Activity ->
Omit every picture while repeating the entries exactly.

Top of Dataset records

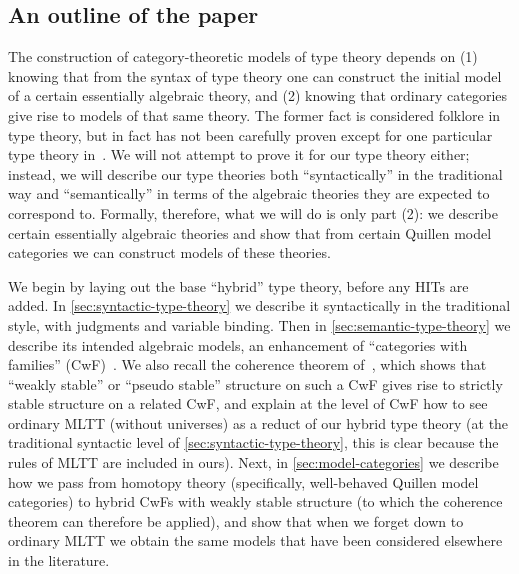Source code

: \documentclass{amsart}
\begin{document}
\subsection{An outline of the paper}
\label{sec:outline}

The construction of category-theoretic models of type theory depends on (1) knowing that from the syntax of type theory one can construct the initial model of a certain essentially algebraic theory, and (2) knowing that ordinary categories give rise to models of that same theory.
The former fact is considered folklore in type theory, but in fact has not been carefully proven except for one particular type theory in~\cite{streicher:semtt}.
We will not attempt to prove it for our type theory either; instead, we will describe our type theories both ``syntactically'' in the traditional way and ``semantically'' in terms of the algebraic theories they are expected to correspond to.
Formally, therefore, what we will do is only part (2): we describe certain essentially algebraic theories and show that from certain Quillen model categories we can construct models of these theories.

We begin by laying out the base ``hybrid'' type theory, before any HITs are added.
In \cref{sec:syntactic-type-theory} we describe it syntactically in the traditional style, with judgments and variable binding.
Then in \cref{sec:semantic-type-theory} we describe its intended algebraic models, an enhancement of ``categories with families'' (CwF)~\cite{?}.
We also recall the coherence theorem of~\cite{lw:localuniv}, which shows that ``weakly stable'' or ``pseudo stable'' structure on such a CwF gives rise to strictly stable structure on a related CwF, and explain at the level of CwF how to see ordinary MLTT (without universes) as a reduct of our hybrid type theory (at the traditional syntactic level of \cref{sec:syntactic-type-theory}, this is clear because the rules of MLTT are included in ours).
Next, in \cref{sec:model-categories} we describe how we pass from homotopy theory (specifically, well-behaved Quillen model categories) to hybrid CwFs with weakly stable structure (to which the coherence theorem can therefore be applied), and show that when we forget down to ordinary MLTT we obtain the same models that have been considered elsewhere in the literature.
\end{document}
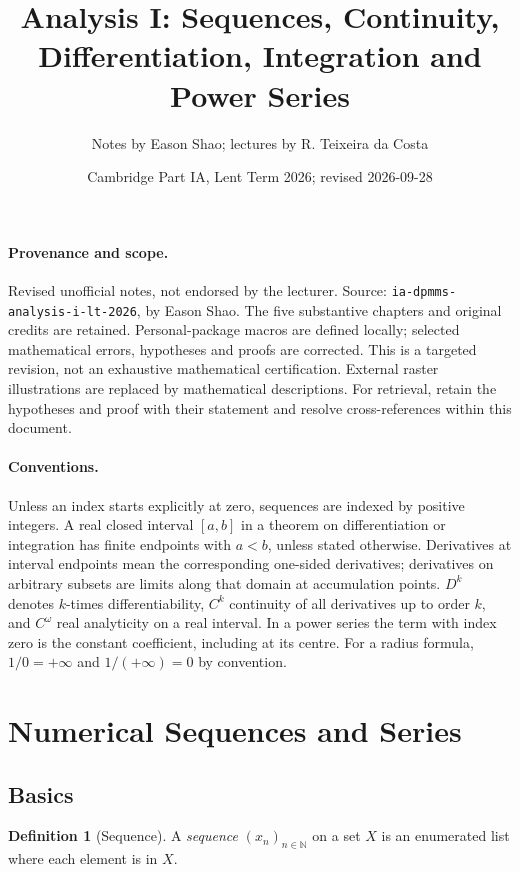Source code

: \documentclass[11pt]{article}
\title{Analysis I: Sequences, Continuity, Differentiation, Integration and Power Series}
\author{Notes by Eason Shao; lectures by R. Teixeira da Costa}
\date{Cambridge Part IA, Lent Term 2026; revised 2026-09-28}
\numberwithin{equation}{section}
\theoremstyle{definition}
\newtheorem{definition}[theorem]{Definition}
\theoremstyle{remark}
\newcommand{\pqty}[1]{\left(#1\right)}
\newcommand{\NN}{\mathbb N}
\begin{document}
\maketitle
\paragraph{Provenance and scope.}
Revised unofficial notes, not endorsed by the lecturer. Source:
\texttt{ia-dpmms-analysis-i-lt-2026}, by Eason Shao.
The five substantive chapters and original credits are retained. Personal-package
macros are defined locally; selected mathematical errors, hypotheses and proofs
are corrected. This is a targeted revision, not an exhaustive mathematical certification.
External raster illustrations are replaced by mathematical descriptions.
For retrieval, retain the hypotheses and proof with their statement and resolve
cross-references within this document.
\paragraph{Conventions.}
Unless an index starts explicitly at zero, sequences are indexed by positive integers.
A real closed interval \([a,b]\) in a theorem on differentiation or integration
has finite endpoints with \(a<b\), unless stated otherwise. Derivatives at interval
endpoints mean the corresponding one-sided derivatives; derivatives on arbitrary
subsets are limits along that domain at accumulation points.
\(D^k\) denotes \(k\)-times differentiability, \(C^k\) continuity of all derivatives
up to order \(k\), and \(C^\omega\) real analyticity on a real interval.
In a power series the term with index zero is the constant coefficient, including at its centre. For a radius formula, \(1/0=+\infty\) and \(1/(+\infty)=0\) by convention.
\tableofcontents
\section{Numerical Sequences and Series}
\subsection{Basics}

\begin{definition}[Sequence]\label{analysis-unit-0001}
    \label{def:sequence}%
    A \emph{sequence} \(\pqty{x_n}_{n \in \NN}\) on a set \(X\) is an enumerated list where each element is in \(X\).
\end{definition}
\end{document}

Bottom of Dataset records

Completed task ->
Source code

: \documentclass{amsart}
\begin{document}
\subsection{An outline of the paper}
\label{sec:outline}

The construction of category-theoretic models of type theory depends on (1) knowing that from the syntax of type theory one can construct the initial model of a certain essentially algebraic theory, and (2) knowing that ordinary categories give rise to models of that same theory.
The former fact is considered folklore in type theory, but in fact has not been carefully proven except for one particular type theory in~\cite{streicher:semtt}.
We will not attempt to prove it for our type theory either; instead, we will describe our type theories both ``syntactically'' in the traditional way and ``semantically'' in terms of the algebraic theories they are expected to correspond to.
Formally, therefore, what we will do is only part (2): we describe certain essentially algebraic theories and show that from certain Quillen model categories we can construct models of these theories.

We begin by laying out the base ``hybrid'' type theory, before any HITs are added.
In \cref{sec:syntactic-type-theory} we describe it syntactically in the traditional style, with judgments and variable binding.
Then in \cref{sec:semantic-type-theory} we describe its intended algebraic models, an enhancement of ``categories with families'' (CwF)~\cite{?}.
We also recall the coherence theorem of~\cite{lw:localuniv}, which shows that ``weakly stable'' or ``pseudo stable'' structure on such a CwF gives rise to strictly stable structure on a related CwF, and explain at the level of CwF how to see ordinary MLTT (without universes) as a reduct of our hybrid type theory (at the traditional syntactic level of \cref{sec:syntactic-type-theory}, this is clear because the rules of MLTT are included in ours).
Next, in \cref{sec:model-categories} we describe how we pass from homotopy theory (specifically, well-behaved Quillen model categories) to hybrid CwFs with weakly stable structure (to which the coherence theorem can therefore be applied), and show that when we forget down to ordinary MLTT we obtain the same models that have been considered elsewhere in the literature.
\end{document}
Source code

: \documentclass[11pt]{article}
\title{Analysis I: Sequences, Continuity, Differentiation, Integration and Power Series}
\author{Notes by Eason Shao; lectures by R. Teixeira da Costa}
\date{Cambridge Part IA, Lent Term 2026; revised 2026-09-28}
\numberwithin{equation}{section}
\theoremstyle{definition}
\newtheorem{definition}[theorem]{Definition}
\theoremstyle{remark}
\newcommand{\pqty}[1]{\left(#1\right)}
\newcommand{\NN}{\mathbb N}
\begin{document}
\maketitle
\paragraph{Provenance and scope.}
Revised unofficial notes, not endorsed by the lecturer. Source:
\texttt{ia-dpmms-analysis-i-lt-2026}, by Eason Shao.
The five substantive chapters and original credits are retained. Personal-package
macros are defined locally; selected mathematical errors, hypotheses and proofs
are corrected. This is a targeted revision, not an exhaustive mathematical certification.
External raster illustrations are replaced by mathematical descriptions.
For retrieval, retain the hypotheses and proof with their statement and resolve
cross-references within this document.
\paragraph{Conventions.}
Unless an index starts explicitly at zero, sequences are indexed by positive integers.
A real closed interval \([a,b]\) in a theorem on differentiation or integration
has finite endpoints with \(a<b\), unless stated otherwise. Derivatives at interval
endpoints mean the corresponding one-sided derivatives; derivatives on arbitrary
subsets are limits along that domain at accumulation points.
\(D^k\) denotes \(k\)-times differentiability, \(C^k\) continuity of all derivatives
up to order \(k\), and \(C^\omega\) real analyticity on a real interval.
In a power series the term with index zero is the constant coefficient, including at its centre. For a radius formula, \(1/0=+\infty\) and \(1/(+\infty)=0\) by convention.
\tableofcontents
\section{Numerical Sequences and Series}
\subsection{Basics}

\begin{definition}[Sequence]\label{analysis-unit-0001}
    \label{def:sequence}%
    A \emph{sequence} \(\pqty{x_n}_{n \in \NN}\) on a set \(X\) is an enumerated list where each element is in \(X\).
\end{definition}
\end{document}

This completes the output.